Shrimp and Hearts of Palm Rémoulade
A classic New Orleans-style rémoulade featuring succulent shrimp and hearts of palm, dressed in a creamy, herb-flecked sauce with a subtle kick from horseradish and mustard. Served on crisp butter lettuce leaves, this elegant dish makes for a perfect appetizer or light meal.
Ingredients
- •½ cup loosely packed flat-leaf parsley leaves
- •1 stalk celery stalk
- •1 small shallot
- •1 clove garlic
- •1 cup mayonnaise
- •2 tablespoons whole grain mustard
- •1 tablespoon prepared horseradish
- •1 tablespoon fresh lemon juice
- •½ teaspoon paprika
- •½ teaspoon Worcestershire sauce
- •1 whole onion
- •4 sprigs thyme
- •2 leaves bay leaves
- •1 tablespoon kosher salt
- •1 teaspoon yellow mustard seeds
- •1 teaspoon black peppercorns
- •2 stalks celery stalks
- •2 pounds uncooked unpeeled large shrimp
- •1 can hearts of palm
- •1 head butter lettuce
- •2 lemons lemons
Cooking Instructions
- 1.
Pulse the first four ingredients in a food processor until finely chopped. Add mayonnaise, mustard, horseradish, lemon juice, paprika, and Worcestershire sauce; process until smooth.

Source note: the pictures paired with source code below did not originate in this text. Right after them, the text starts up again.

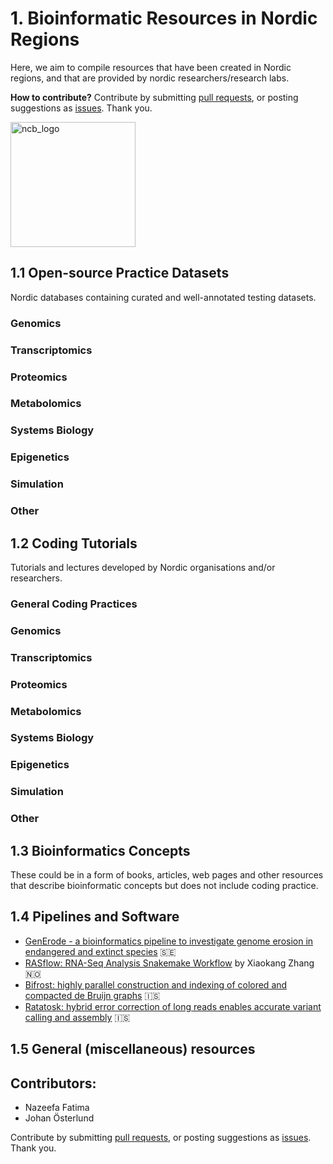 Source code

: # 1. Bioinformatic Resources in Nordic Regions
Here, we aim to compile resources that have been created in Nordic regions, and that are provided by nordic researchers/research labs.

**How to contribute?** Contribute by submitting [pull requests](https://github.com/NordicCompBio/Bioinformatics-Resources/pulls), or posting suggestions as [issues](https://github.com/NordicCompBio/Bioinformatics-Resources/issues). Thank you.

<img width="200" alt="ncb_logo" src="https://user-images.githubusercontent.com/6730853/139441283-ae67512d-d219-4f4f-ba12-8b0c408c71e5.png">

## 1.1 Open-source Practice Datasets
Nordic databases containing curated and well-annotated testing datasets.

### Genomics

### Transcriptomics

### Proteomics

### Metabolomics

### Systems Biology

### Epigenetics

### Simulation

### Other

## 1.2 Coding Tutorials
Tutorials and lectures developed by Nordic organisations and/or researchers. 

### General Coding Practices

### Genomics

### Transcriptomics

### Proteomics

### Metabolomics

### Systems Biology

### Epigenetics

### Simulation

### Other

## 1.3 Bioinformatics Concepts
These could be in a form of books, articles, web pages and other resources that describe bioinformatic concepts but does not include coding practice.

<!-- Add here -->

## 1.4 Pipelines and Software
<!-- Add description here -->

- [GenErode - a bioinformatics pipeline to investigate genome erosion in endangered and extinct species](https://github.com/NBISweden/GenErode) :sweden:
- [RASflow: RNA-Seq Analysis Snakemake Workflow](https://github.com/zhxiaokang/RASflow) by Xiaokang Zhang :norway:
- [Bifrost: highly parallel construction and indexing of colored and compacted de Bruijn graphs](https://github.com/pmelsted/bifrost) :iceland:
- [Ratatosk: hybrid error correction of long reads enables accurate variant calling and assembly](https://github.com/DecodeGenetics/Ratatosk) :iceland:

## 1.5 General (miscellaneous) resources

<!-- Add here -->

## Contributors:
- Nazeefa Fatima
- Johan Österlund

Contribute by submitting [pull requests](https://github.com/NordicCompBio/Bioinformatics-Resources/pulls), or posting suggestions as [issues](https://github.com/NordicCompBio/Bioinformatics-Resources/issues). Thank you.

DO AHEAD: Can be made 3 days ahead. Cover and chill.
10 min
- 2.
Combine the first 5 ingredients, peppercorns, chopped celery stalk, and 4 quarts (16 cups) water in a large heavy pot. Bring to a boil. Add shrimp and simmer for 3 minutes. Remove pot from heat and steep shrimp until just cooked through, about 5 minutes. Transfer shrimp to a rimmed baking sheet; let cool. Peel and devein shrimp. DO AHEAD: Can be made 1 day ahead. Cover; chill.
25 min
- 3.
Toss shrimp and rémoulade in a large bowl to coat. Cover and chill at least 2 hours.
120 min
- 4.
Fold hearts of palm and sliced celery into shrimp. Season with salt and pepper. Serve on lettuce leaves with lemon wedges.